Imajinasi pada kursi, apalagi di musim Pemilu Legislatif dan Pilpres lalu, selalu menyisakan kenangan untuk dicandai kembali. Apa yang terjadi pada pertunjukan Adminus Anderskor yang bersyahwat social claimber patutlah menjadi teladan bagi kita semua yang berfantasi dalam hidupnya untuk duduk di kursi. Orang dalam kumpulan massa banyak berduyun datang membawa upeti, oleh-oleh, yang merknya beragam macam. Ada pekerjaan tender proyek, jaminan dalam lelang jabatan, saham, investisai seumur hidup, tambang, migas sampai pada kelas yang similiekete.
Kursi selalu menyimpan imajinasi tersendiri. Memang. Ibarat sumber mata air yang tidak pernah habis-habisnya ditimba untuk di minum dan dikeruk sedalamnya. Ia selalu melahirkan syahwat buruk, untuk terus diambil. Bahkan dikapitalisasi, diperebutkan di ruang-ruang paling private dan publik.
Teater mengajarkan Agus Susilo – Rumah Mata Medan – aktor monolog malam itu, membangun kesadaran teaternya untuk terus bergerak. Menyongsong garis tangan kehidupan dengan seluruh kepastian takdir yang digariskan kepadanya. Malam itu, disaksikan ratusan penonton Agus menjadikan dirinya sebagai ‘homo teatrikus’ yang sel-sel hidupnya adalah teater itu sendiri.

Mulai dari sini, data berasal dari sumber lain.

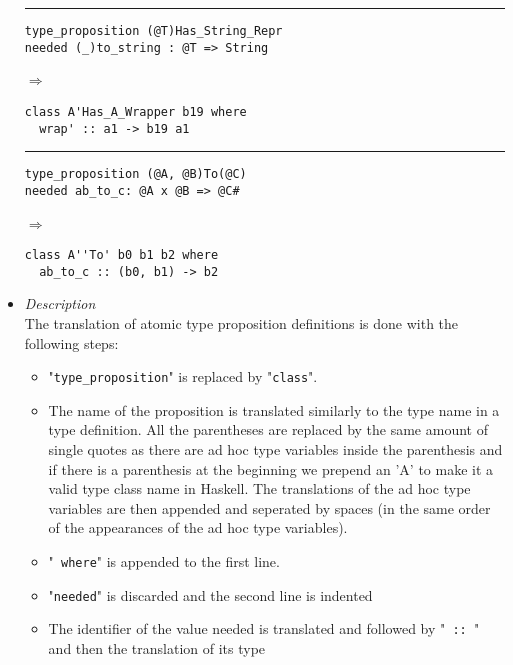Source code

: \documentclass{article}
\def\H{Haskell}
\def\lra{$\Longrightarrow$\ }
\begin{document}
\begin{itemize}
\begin{minipage}{0.40\linewidth}
\rule{\linewidth}{0.1pt}

\begin{verbatim}
type_proposition (@T)Has_String_Repr
needed (_)to_string : @T => String
\end{verbatim}

\lra

\begin{verbatim}
class A'Has_A_Wrapper b19 where
  wrap' :: a1 -> b19 a1
\end{verbatim}

\rule{\linewidth}{0.1pt}

\begin{verbatim}
type_proposition (@A, @B)To(@C)
needed ab_to_c: @A x @B => @C#
\end{verbatim}

\lra

\begin{verbatim}
class A''To' b0 b1 b2 where
  ab_to_c :: (b0, b1) -> b2
\end{verbatim}

\end{minipage}

\item
\textit{Description}\\

The translation of atomic type proposition definitions is done with the
following steps:

\begin{itemize}

\item
"\texttt{type_proposition}" is replaced by "\texttt{class}".

\item
The name of the proposition is translated similarly to the type name in a type
definition. All the parentheses are replaced by the same amount of single
quotes as there are ad hoc type variables inside the parenthesis and if there
is a parenthesis at the beginning we prepend an 'A' to make it a valid
type class name in \H. The translations of the ad hoc type variables are then
appended and seperated by spaces (in the same order of the appearances of
the ad hoc type variables).

\item
"\texttt{ where}" is appended to the first line.

\item
"\texttt{needed}" is discarded and the second line is indented

\item
The identifier of the value needed is translated and followed by "\verb| :: |"
and then the translation of its type

\end{itemize}

\end{itemize}
\end{document}
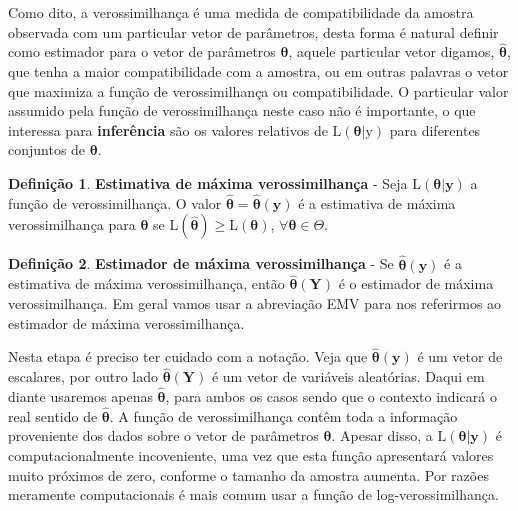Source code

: \documentclass[
  9pt,
  a5paper,
]{book}
\theoremstyle{definition}
\newtheorem{definition}{Definição}[chapter]
\theoremstyle{definition}
\theoremstyle{definition}
\theoremstyle{definition}
\theoremstyle{remark}
\begin{document}
Como dito, a verossimilhança é uma medida de compatibilidade da amostra observada com um particular vetor de parâmetros, desta forma é natural definir como estimador para o vetor de parâmetros \(\boldsymbol{\theta}\), aquele particular vetor digamos, \(\hat{\boldsymbol{\theta}}\), que tenha a maior compatibilidade com a amostra, ou em outras palavras o vetor que maximiza a função de verossimilhança ou compatibilidade.
O particular valor assumido pela função de verossimilhança neste caso não é importante,
o que interessa para \textbf{inferência} são os valores relativos de
\(\mathrm{L}(\boldsymbol{\theta}|\mathrm{y})\) para diferentes conjuntos de \(\boldsymbol{\theta}\).

\begin{definition}
\protect\hypertarget{def:unnamed-chunk-12}{}\label{def:unnamed-chunk-12}\textbf{Estimativa de máxima verossimilhança} -
Seja \(\mathrm{L}(\boldsymbol{\theta}|\mathbf{y})\) a função de verossimilhança.
O valor \(\hat{\boldsymbol{\theta}} = \hat{\boldsymbol{\theta}}(\mathbf{y})\) é a estimativa de máxima verossimilhança para \(\boldsymbol{\theta}\) se \(\mathrm{L}(\hat{\boldsymbol{\theta}}) \ge \mathrm{L}(\boldsymbol{\theta})\), \(\forall \boldsymbol{\theta} \in \Theta\).
\end{definition}

\begin{definition}
\protect\hypertarget{def:unnamed-chunk-13}{}\label{def:unnamed-chunk-13}\textbf{Estimador de máxima verossimilhança} - Se \(\hat{\boldsymbol{\theta}}(\mathbf{y})\) é a estimativa de máxima verossimilhança, então \(\hat{\boldsymbol{\theta}}(\mathbf{Y})\) é o estimador de máxima verossimilhança. Em geral vamos usar a abreviação EMV para nos referirmos ao estimador de máxima verossimilhança.
\end{definition}

Nesta etapa é preciso ter cuidado com a notação. Veja que \(\hat{\boldsymbol{\theta}}(\mathbf{y})\) é um vetor de escalares, por outro lado \(\hat{\boldsymbol{\theta}}(\mathbf{Y})\) é um vetor de variáveis aleatórias. Daqui em diante usaremos apenas \(\hat{\boldsymbol{\theta}}\), para ambos os casos sendo que o contexto indicará o real sentido de \(\hat{\boldsymbol{\theta}}\). A função de verossimilhança contêm toda a informação proveniente dos dados sobre o vetor de parâmetros \(\boldsymbol{\theta}\). Apesar disso, a \(\mathrm{L}(\boldsymbol{\theta}|\mathbf{y})\) é computacionalmente incoveniente, uma vez que esta função apresentará valores muito próximos de zero, conforme o tamanho da amostra aumenta. Por razões meramente computacionais é mais comum usar a função de log-verossimilhança.
\end{document}
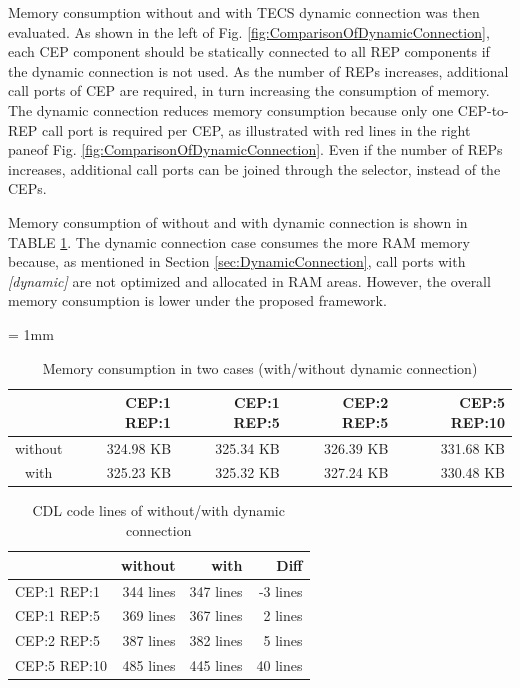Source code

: \documentclass[a4j,12pt,oneside,openany,english]{jsbook}
\begin{document}
Memory consumption without and with TECS dynamic connection was then evaluated.
As shown in the left of Fig. \ref{fig:ComparisonOfDynamicConnection}, each CEP component should be statically connected to all REP components if the dynamic connection is not used.
As the number of REPs increases, additional call ports of CEP are required, in turn increasing the consumption of memory. 
The dynamic connection reduces memory consumption because only one CEP-to-REP call port is required per CEP, as illustrated with red lines in the right paneof Fig. \ref{fig:ComparisonOfDynamicConnection}.
Even if the number of REPs increases, additional call ports can be joined through the selector, instead of the CEPs.

Memory consumption of without and with dynamic connection is shown in TABLE \ref{fig:EvaluationOfDynamicConnection}.
The dynamic connection case consumes the more RAM memory because, as mentioned in Section \ref{sec:DynamicConnection}, call ports with {\it [dynamic]} are not optimized and allocated in RAM areas.
However, the overall memory consumption is lower under the proposed framework.

\begin{table}[t]
    \centering
    \caption{Memory consumption in two cases (with/without dynamic connection)}
    {\tabcolsep = 1mm
    \begin{tabular}{c|r|r|r|r}
        \hline\hline
                &  CEP:1 REP:1 & CEP:1 REP:5 & CEP:2 REP:5 & CEP:5 REP:10 \\ \hline
        without &  324.98 KB   & 325.34 KB   & 326.39 KB   & 331.68 KB   \\
        with    &  325.23 KB   & 325.32 KB   & 327.24 KB   & 330.48 KB   \\
        \hline
    \end{tabular}
    }
    \label{fig:EvaluationOfDynamicConnection}
\end{table}

\begin{table}[t]
    \centering
    \caption{CDL code lines of without/with dynamic connection}
    \begin{tabular}{l|r|r|r}
        \hline\hline
                     &  without  &  with  &  Diff  \\ \hline
        CEP:1 REP:1  &  344 lines     &  347 lines  &  -3 lines   \\
        CEP:1 REP:5  &  369 lines     &  367 lines  &   2 lines   \\
        CEP:2 REP:5  &  387 lines     &  382 lines  &   5 lines   \\
        CEP:5 REP:10 &  485 lines     &  445 lines  &  40 lines   \\
        \hline
    \end{tabular}
    \label{tab:EvaluationOfConfigurabilityByDynamicConnection}
\end{table}
\end{document}
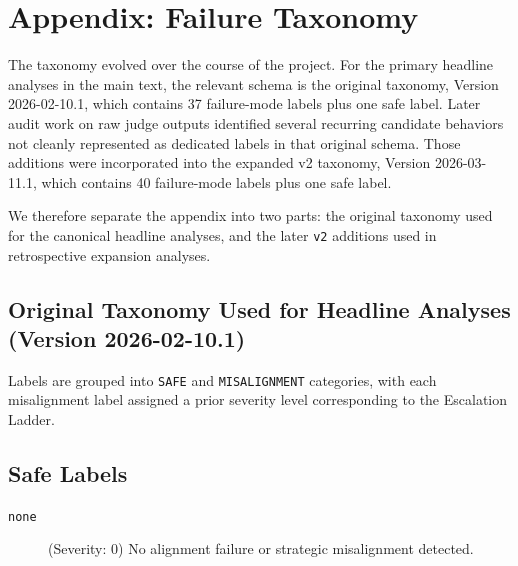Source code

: \section*{Appendix: Failure Taxonomy}

The taxonomy evolved over the course of the project. For the primary headline analyses in the main text, the relevant schema is the original taxonomy, Version 2026-02-10.1, which contains 37 failure-mode labels plus one safe label. Later audit work on raw judge outputs identified several recurring candidate behaviors not cleanly represented as dedicated labels in that original schema. Those additions were incorporated into the expanded v2 taxonomy, Version 2026-03-11.1, which contains 40 failure-mode labels plus one safe label.

We therefore separate the appendix into two parts: the original taxonomy used for the canonical headline analyses, and the later \texttt{v2} additions used in retrospective expansion analyses.

\subsection*{Original Taxonomy Used for Headline Analyses (Version 2026-02-10.1)}

Labels are grouped into \texttt{SAFE} and \texttt{MISALIGNMENT} categories, with each misalignment label assigned a prior severity level corresponding to the Escalation Ladder.

\subsection*{Safe Labels}
\begin{description}
    \item[\texttt{none}] (Severity: 0) No alignment failure or strategic misalignment detected.
\end{description}

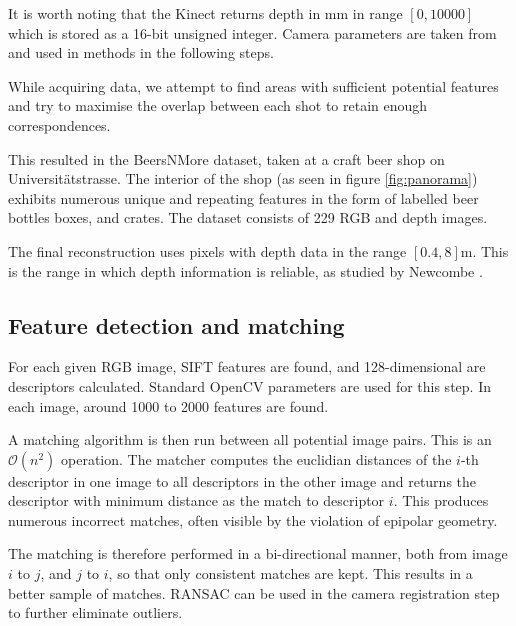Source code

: \documentclass[10pt,twocolumn,letterpaper]{article}
\begin{document}
It is worth noting that the Kinect returns depth in mm in range $[0, 10000]$
which is stored as a 16-bit unsigned integer. Camera parameters are taken from
\cite{smisek20133d} and used in methods in the following steps.

While acquiring data, we attempt to find areas with sufficient potential
features and try to maximise the overlap between each shot to retain enough
correspondences.

This resulted in the BeersNMore dataset, taken at a craft beer shop on
Universit\"atstrasse. The interior of the shop (as seen in figure \ref{fig:panorama}) exhibits
numerous unique and repeating features in the form of labelled beer bottles
boxes, and crates. The dataset consists of 229 RGB and depth images.

The final reconstruction uses pixels with depth data in the range
$\left[0.4,8\right]$m. This is the range in which depth information
is reliable, as studied by Newcombe \etal \cite{newcombe2011kinectfusion}.




\subsection{Feature detection and matching}\label{sec:extractfeature}

For each given RGB image, SIFT features are found, and 128-dimensional are
descriptors calculated. Standard OpenCV parameters are used for this step.
In each image, around 1000 to 2000 features are found.

A matching algorithm is then run between all potential image pairs. This is
an $\mathcal{O}(n^2)$ operation. The matcher computes the euclidian distances of the $i$-th descriptor in one image to all descriptors in the other image and returns the descriptor with minimum distance as the match to descriptor $i$. This produces numerous
incorrect matches, often visible by the violation of epipolar geometry.

The matching is therefore performed in a bi-directional manner, both from image
$i$ to $j$, and $j$ to $i$, so that only consistent matches are kept. This results in a better sample of matches. RANSAC
can be used in the camera registration step to further eliminate outliers.



\end{document}

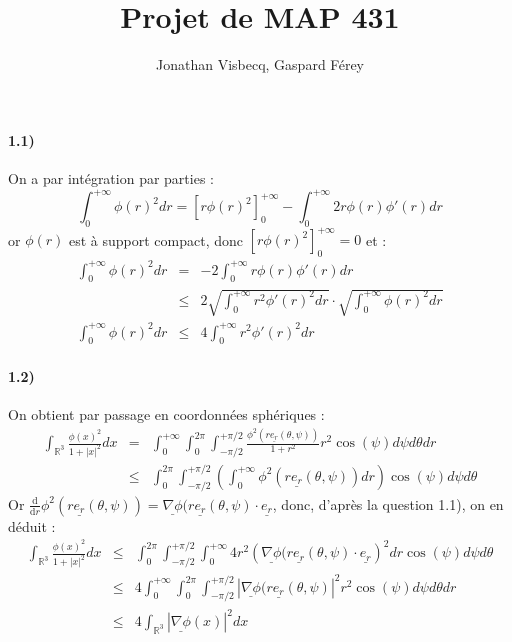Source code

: \documentclass[12pt,a4paper,titlepage]{article}
\author{Jonathan Visbecq, Gaspard Férey}
\title{Projet de MAP 431}
\newcommand{\R}{\mathbb{R}}
\newcommand{\vect}[1]{\underline{#1}}
\begin{document}
\maketitle

\paragraph{1.1)} On a par intégration par parties :
$$ \int_0^{+\infty} \phi(r)^2 dr = \left[ r \phi(r)^2 \right]_{0}^{+\infty} - \int_0^{+\infty} 2 r \phi(r) \phi'(r) dr $$
or $\phi(r)$ est à support compact, donc $\left[ r \phi(r)^2 \right]_{0}^{+\infty} = 0$ et :
\begin{eqnarray*}
\int_0^{+\infty} \phi(r)^2 dr &=& - 2 \int_0^{+\infty} r \phi(r) \phi'(r) dr \\
&\leq & 2 \sqrt{ \int_0^{+\infty} r^2 \phi'(r)^2 dr } \cdot \sqrt{ \int_0^{+\infty} \phi(r)^2 dr } \\
\int_0^{+\infty} \phi(r)^2 dr &\leq & 4 \int_0^{+\infty} r^2 \phi'(r)^2 dr
\end{eqnarray*}


\paragraph{1.2)} On obtient par passage en coordonnées sphériques :
\begin{eqnarray*}
\int_{\R^3}  \frac{ \phi(x)^2 }{1+|x|^2} dx &=& \int_0^{+\infty} \int_0^{2\pi} \int_{-\pi /2}^{+\pi /2} \frac{\phi^2(r \vect{e_r}(\theta, \psi))}{1+r^2} r^2 \cos(\psi) d\psi d\theta dr \\
&\leq & \int_0^{2\pi} \int_{-\pi /2}^{+\pi /2} \left( \int_0^{+\infty} \phi^2(r \vect{e_r}(\theta, \psi)) dr \right) \cos(\psi) d\psi d\theta
\end{eqnarray*}
Or $ \frac{\text{d}}{\text{d}r} \phi^2(r \vect{e_r}(\theta, \psi)) = \vect{\nabla \phi} (r \vect{e_r}(\theta, \psi) \cdot \vect{e_r} $, donc, d'après la question 1.1), on en déduit :
\begin{eqnarray*}
\int_{\R^3}  \frac{ \phi(x)^2 }{1+|x|^2} dx &\leq & \int_0^{2\pi} \int_{-\pi /2}^{+\pi /2} \int_0^{+\infty} 4 r^2 \left( \vect{\nabla \phi} (r \vect{e_r}(\theta, \psi) \cdot \vect{e_r} \right)^2 dr \cos(\psi) d\psi d\theta \\
&\leq & 4 \int_0^{+\infty} \int_0^{2\pi} \int_{-\pi /2}^{+\pi /2}  | \vect{\nabla \phi}(r \vect{e_r}(\theta, \psi) |^2 r^2 \cos(\psi) d\psi d\theta dr \\
&\leq & 4 \int_{\R^3} | \vect{\nabla \phi}(x) |^2 dx
\end{eqnarray*}
\end{document}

Pertunjukan monolog Edminus Anderskor, dibuka oleh suara parau berat memanggil-manggil; Edminus! Ehm… Edminus… Ehm. Seorang lelaki gondrong, setengah tua yang cacat, kedua kakinya lumpuh. Suaranya yang berat mengisyaratkan beban derita yang begitu dalam. Terlalu asin garam kehidupan yang diguriskan didahinya yang gelap. Namun dari kedua matanya yang tajam, dan suaranya yang parau memanggil-manggil. Kita tahu ia menyimpan sebuah keyakinan, bahwa “setiap manusia harus menentukan takdirnya sendiri”. Keyakinan seperti Albert Camus berkata; “jika hidup adalah perjalanan takdir, maka perjalanan hidupku menolak takdir.” Agus pun terus beringsut di antara penonton, dengan keranjang sampah dipunggungnya.
Kelak ketika Edminus menjadi Presiden kita ikut tergoncang, bagaimana kesadaran kepada hal-hal yang manusiawi bergeser. Dengan bibirnya yang gombal, busung dadanya menggodamu tangannya yang pragmatis mecumbui kita dengan janji-janji kebahagian yang semu. Tumpukan kursi yang berebut dengan sampah plastik, kaleng bekas dan sampah lainnya. Seperti menunjukkan kepada kita, kekuasaan adalah sebuah naluri yang bisa tumbuh dimana saja. Ia bisa lahir bahkan dari tempat pembuangan sampah. Dan jika tidak tepat mempergunakannya kekuasaan juga akan melahirkan dan menjadi sampah.
Begitulah Edminus terus menyibak-nyibak diantara penonton. Menjelaskan keberadaan dirinya di tengah orang-orang. Seolah mengatakan tidak ada yang pasti dalam kehidupan kecuali melawan. Melawan segala keterbatasan dirinya dan keadaan yang tidak berpihak.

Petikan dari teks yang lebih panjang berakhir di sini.